In all, Schroeder ended up paying college tuition for 33 kids. The group, who call themselves "Dale's Kids," met each other at a gathering to honor him. They are now teachers, therapists and doctors, among other professions, all without any college debt, thanks to Schroeder. While none of them can thank Schroeder personally, they can pass on his generosity to others.

Certainly, giving financially to a worthy cause is one way to be generous, but that's not the only way. You can also be generous with giving your time or lending a listening ear.

For example, a 93-year-old woman recently sent a note to her next-door neighbor saying she was lonely, scared and had no friends. She asked the neighbor if she would consider spending some time with her. Sometimes just your presence is an incredibly generous gift.

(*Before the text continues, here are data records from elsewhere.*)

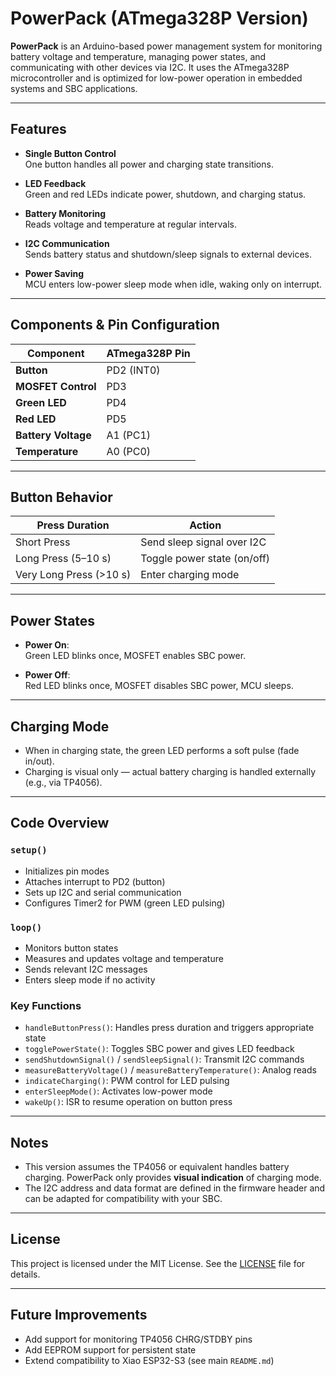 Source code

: # PowerPack (ATmega328P Version)

**PowerPack** is an Arduino-based power management system for monitoring battery voltage and temperature, managing power states, and communicating with other devices via I2C. It uses the ATmega328P microcontroller and is optimized for low-power operation in embedded systems and SBC applications.

---

## Features

- **Single Button Control**  
  One button handles all power and charging state transitions.

- **LED Feedback**  
  Green and red LEDs indicate power, shutdown, and charging status.

- **Battery Monitoring**  
  Reads voltage and temperature at regular intervals.

- **I2C Communication**  
  Sends battery status and shutdown/sleep signals to external devices.

- **Power Saving**  
  MCU enters low-power sleep mode when idle, waking only on interrupt.

---

## Components & Pin Configuration

| Component           | ATmega328P Pin |
|---------------------|----------------|
| **Button**          | PD2 (INT0)     |
| **MOSFET Control**  | PD3            |
| **Green LED**       | PD4            |
| **Red LED**         | PD5            |
| **Battery Voltage** | A1 (PC1)       |
| **Temperature**     | A0 (PC0)       |

---

## Button Behavior

| Press Duration      | Action                                |
|---------------------|----------------------------------------|
| Short Press         | Send sleep signal over I2C             |
| Long Press (5–10 s) | Toggle power state (on/off)            |
| Very Long Press (>10 s) | Enter charging mode               |

---

## Power States

- **Power On**:  
  Green LED blinks once, MOSFET enables SBC power.

- **Power Off**:  
  Red LED blinks once, MOSFET disables SBC power, MCU sleeps.

---

## Charging Mode

- When in charging state, the green LED performs a soft pulse (fade in/out).
- Charging is visual only — actual battery charging is handled externally (e.g., via TP4056).

---

## Code Overview

### `setup()`

- Initializes pin modes
- Attaches interrupt to PD2 (button)
- Sets up I2C and serial communication
- Configures Timer2 for PWM (green LED pulsing)

### `loop()`

- Monitors button states
- Measures and updates voltage and temperature
- Sends relevant I2C messages
- Enters sleep mode if no activity

### Key Functions

- `handleButtonPress()`: Handles press duration and triggers appropriate state
- `togglePowerState()`: Toggles SBC power and gives LED feedback
- `sendShutdownSignal()` / `sendSleepSignal()`: Transmit I2C commands
- `measureBatteryVoltage()` / `measureBatteryTemperature()`: Analog reads
- `indicateCharging()`: PWM control for LED pulsing
- `enterSleepMode()`: Activates low-power mode
- `wakeUp()`: ISR to resume operation on button press

---

## Notes

- This version assumes the TP4056 or equivalent handles battery charging. PowerPack only provides **visual indication** of charging mode.
- The I2C address and data format are defined in the firmware header and can be adapted for compatibility with your SBC.

---

## License

This project is licensed under the MIT License. See the [LICENSE](LICENSE) file for details.

---

## Future Improvements

- Add support for monitoring TP4056 CHRG/STDBY pins
- Add EEPROM support for persistent state
- Extend compatibility to Xiao ESP32-S3 (see main `README.md`)
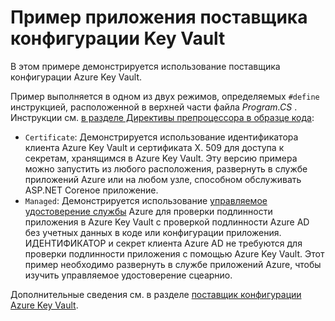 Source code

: # <a name="key-vault-configuration-provider-sample-app"></a>Пример приложения поставщика конфигурации Key Vault

В этом примере демонстрируется использование поставщика конфигурации Azure Key Vault.

Пример выполняется в одном из двух режимов, определяемых `#define` инструкцией, расположенной в верхней части файла *Program.CS* . Инструкции см. [в разделе Директивы препроцессора в образце кода](https://docs.microsoft.com/aspnet/core#preprocessor-directives-in-sample-code):

* `Certificate`: Демонстрируется использование идентификатора клиента Azure Key Vault и сертификата X. 509 для доступа к секретам, хранящимся в Azure Key Vault. Эту версию примера можно запустить из любого расположения, развернуть в службе приложений Azure или на любом узле, способном обслуживать ASP.NET Coreное приложение.
* `Managed`: Демонстрируется использование [управляемое удостоверение службы](https://docs.microsoft.com/azure/active-directory/managed-identities-azure-resources/overview) Azure для проверки подлинности приложения в Azure Key Vault с проверкой подлинности Azure AD без учетных данных в коде или конфигурации приложения. ИДЕНТИФИКАТОР и секрет клиента Azure AD не требуются для проверки подлинности приложения с помощью Azure Key Vault. Этот пример необходимо развернуть в службе приложений Azure, чтобы изучить управляемое удостоверение сцеарнио.

Дополнительные сведения см. в разделе [поставщик конфигурации Azure Key Vault](https://docs.microsoft.com/aspnet/core/security/key-vault-configuration).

In whatever way you choose to be generous, here's the really cool thing: Not only does it benefit the person you are helping, it also benefits you.

"Helping is love made visible in acts of generosity, small and large," says Stephen G. Post, the best-selling author of "Why Good Things Happen to Good People," speaker and Stony Brook professor.

Post says that generosity is good for our self-esteem and well-being. In a study of people over age 65, those who volunteered in the past scored higher in life satisfaction and had fewer symptoms of sickness. Those who did not volunteer proved to be sicker and unable to give to others. Post believes that feeling happy and connected to others are fundamental components to overall health and that being generous with others forms bonds that are meaningful, which then increases our happiness. Being a generous giver actually makes us want to be more giving in the future.

Post also finds that generosity is empowering. It inspires others to be compassionate and pay it forward.

"When the happiness and security of others is as meaningful to you as your own, you are a person of love and you will flourish," Post says.

Being generous is contagious. When someone else is generous to you, it encourages you to be generous to others, too. Giving of your time and resources can really feel good, and it has the potential to create a ripple effect of kindness in your home and community. Giving to others is powerful and makes for happier, healthier people.

As we head into this Thanksgiving week, it's a great opportunity to think for a moment about the many ways we have experienced blessings from others and the chance we have to bless people we know, as well as perfect strangers. The good news is, you don't have to have saved $3 million in order to be generous.